Y dicho esto, volvió la espalda y se perdió entre la multitud.
El fogoso Tartarín quiso lanzarse detrás de él; pero el príncipe se lo impidió.
-Déjele..., ya me las entenderé yo con él.
Y cogiendo al tarasconés del brazo, le sacó de allí rápidamente.
En cuanto estuvieron fuera, el príncipe Gregory de Montenegro se descubrió, tendió la mano a nuestro héroe y, recordando vagamente su nombre, empezó a decir con voz vibrante:
-Señor Barbarín...
-Tartarín -insinuó el otro tímidamente.
-Tartarín o Barbarín..., ¡qué más da!... Entre nosotros, amistad hasta la muerte.
Y el noble montenegrino le sacudió la mano con feroz energía... Figuraos lo orgulloso que estaría el tarasconés.
-¡Príncipe!... ¡Príncipe!... -repetía, ebrio de satisfacción.
Un cuarto de hora después, los dos caballeros estaban instalados en el restaurante Los Plátanos, agradable establecimiento nocturno con terrazas al mar, y allí, ante una fuerte ensalada rusa, rociada con rico vino de Crescia, resellaron la amistad.
No es posible imaginar nada más seductor que aquel príncipe montenegrino. Delgado, fino, crespos cabellos rizados a tenadilla, rasurado con piedra pómez, constelado de raras condecoraciones, de astuto mirar, gesto zalamero y acento vagamente italiano, que le daba cierto aire de Mazarino sin bigote; además, muy ducho en lenguas latinas, pues a cada paso citaba a Tácito, a Horacio y a los Comentarios.

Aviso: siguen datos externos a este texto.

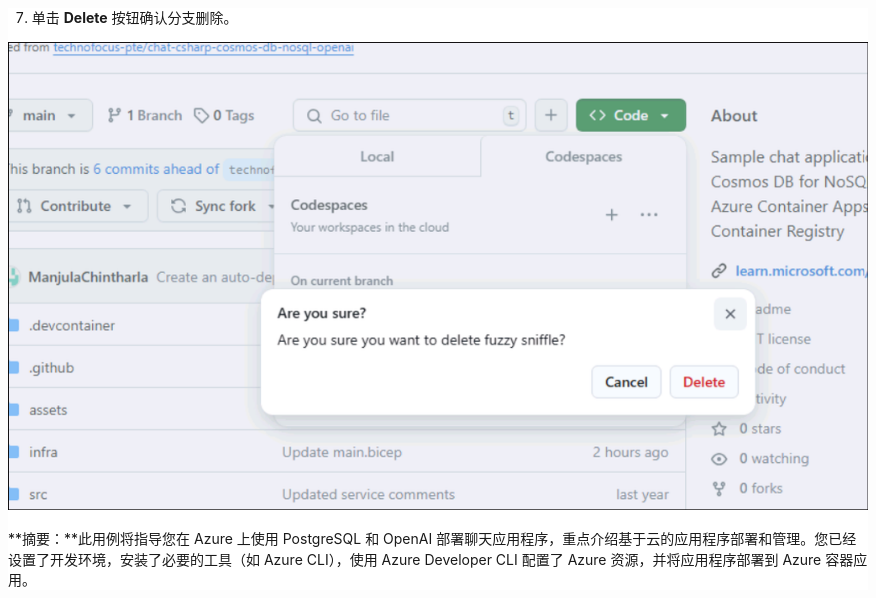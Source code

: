 7.  单击 **Delete** 按钮确认分支删除。

![](./media/image58.png)

**摘要：**此用例将指导您在 Azure 上使用 PostgreSQL 和 OpenAI
部署聊天应用程序，重点介绍基于云的应用程序部署和管理。您已经设置了开发环境，安装了必要的工具（如
Azure CLI），使用 Azure Developer CLI 配置了 Azure
资源，并将应用程序部署到 Azure 容器应用。
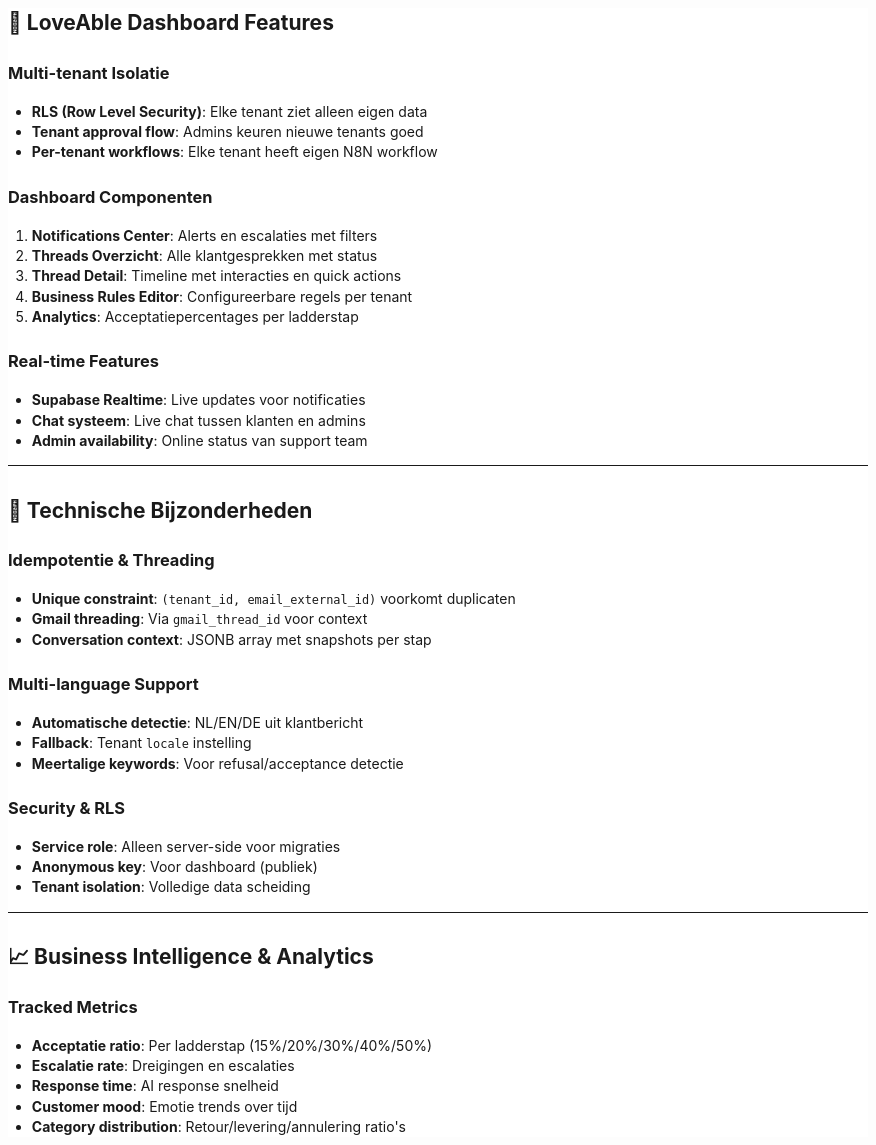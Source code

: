 
## 🎨 LoveAble Dashboard Features

### **Multi-tenant Isolatie**
- **RLS (Row Level Security)**: Elke tenant ziet alleen eigen data
- **Tenant approval flow**: Admins keuren nieuwe tenants goed
- **Per-tenant workflows**: Elke tenant heeft eigen N8N workflow

### **Dashboard Componenten**
1. **Notifications Center**: Alerts en escalaties met filters
2. **Threads Overzicht**: Alle klantgesprekken met status
3. **Thread Detail**: Timeline met interacties en quick actions
4. **Business Rules Editor**: Configureerbare regels per tenant
5. **Analytics**: Acceptatiepercentages per ladderstap

### **Real-time Features**
- **Supabase Realtime**: Live updates voor notificaties
- **Chat systeem**: Live chat tussen klanten en admins
- **Admin availability**: Online status van support team

---

## 🔧 Technische Bijzonderheden

### **Idempotentie & Threading**
- **Unique constraint**: `(tenant_id, email_external_id)` voorkomt duplicaten
- **Gmail threading**: Via `gmail_thread_id` voor context
- **Conversation context**: JSONB array met snapshots per stap

### **Multi-language Support**
- **Automatische detectie**: NL/EN/DE uit klantbericht
- **Fallback**: Tenant `locale` instelling
- **Meertalige keywords**: Voor refusal/acceptance detectie

### **Security & RLS**
- **Service role**: Alleen server-side voor migraties
- **Anonymous key**: Voor dashboard (publiek)
- **Tenant isolation**: Volledige data scheiding

---

## 📈 Business Intelligence & Analytics

### **Tracked Metrics**
- **Acceptatie ratio**: Per ladderstap (15%/20%/30%/40%/50%)
- **Escalatie rate**: Dreigingen en escalaties
- **Response time**: AI response snelheid
- **Customer mood**: Emotie trends over tijd
- **Category distribution**: Retour/levering/annulering ratio's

De antigua raza hereditaria, parece ser que sus hermanos le habían condenado a destierro desde los diez años, a causa de sus opiniones liberales, y desde entonces iba corriendo mundo para instruirse y por placer; es decir, en calidad de alteza filósofo... ¡Coincidencia singular! El príncipe había pasado tres años en Tarascón; y como Tartarín se admirase de no haberle visto jamás en el Casino ni en la Explanada: "Salía poco de casa. . .", respondió su alteza en tono evasivo. Y el tarascones, por discreción, no se atrevió a preguntarle más. Todas las grandes existencias tienen aspectos tan misteriosos!

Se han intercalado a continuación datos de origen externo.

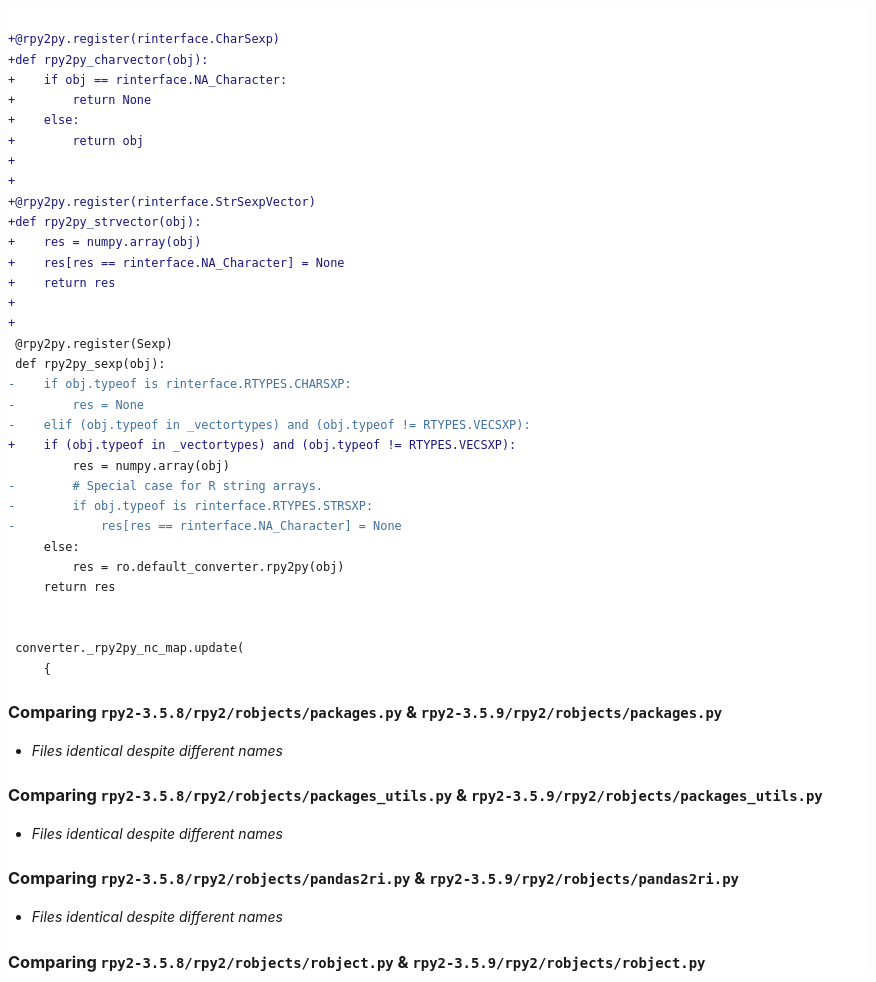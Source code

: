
 ```diff
 
+@rpy2py.register(rinterface.CharSexp)
+def rpy2py_charvector(obj):
+    if obj == rinterface.NA_Character:
+        return None
+    else:
+        return obj
+
+
+@rpy2py.register(rinterface.StrSexpVector)
+def rpy2py_strvector(obj):
+    res = numpy.array(obj)
+    res[res == rinterface.NA_Character] = None
+    return res
+
+
 @rpy2py.register(Sexp)
 def rpy2py_sexp(obj):
-    if obj.typeof is rinterface.RTYPES.CHARSXP:
-        res = None
-    elif (obj.typeof in _vectortypes) and (obj.typeof != RTYPES.VECSXP):
+    if (obj.typeof in _vectortypes) and (obj.typeof != RTYPES.VECSXP):
         res = numpy.array(obj)
-        # Special case for R string arrays.
-        if obj.typeof is rinterface.RTYPES.STRSXP:
-            res[res == rinterface.NA_Character] = None
     else:
         res = ro.default_converter.rpy2py(obj)
     return res
 
 
 converter._rpy2py_nc_map.update(
     {
```

### Comparing `rpy2-3.5.8/rpy2/robjects/packages.py` & `rpy2-3.5.9/rpy2/robjects/packages.py`

 * *Files identical despite different names*

### Comparing `rpy2-3.5.8/rpy2/robjects/packages_utils.py` & `rpy2-3.5.9/rpy2/robjects/packages_utils.py`

 * *Files identical despite different names*

### Comparing `rpy2-3.5.8/rpy2/robjects/pandas2ri.py` & `rpy2-3.5.9/rpy2/robjects/pandas2ri.py`

 * *Files identical despite different names*

### Comparing `rpy2-3.5.8/rpy2/robjects/robject.py` & `rpy2-3.5.9/rpy2/robjects/robject.py`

En suma: que el tal Gregory era un buen príncipe. Saboreando el rosado vino de Crescia, escuchó pacientemente a Tartarín, que le habló de su mora, y aun llegó a asegurarle que la encontraría pronto, puesto que él conocía a todas aquellas damas.
Bebieron de firme, mucho tiempo... Brindaron "por las mujeres de Argel, por Montenegro libre.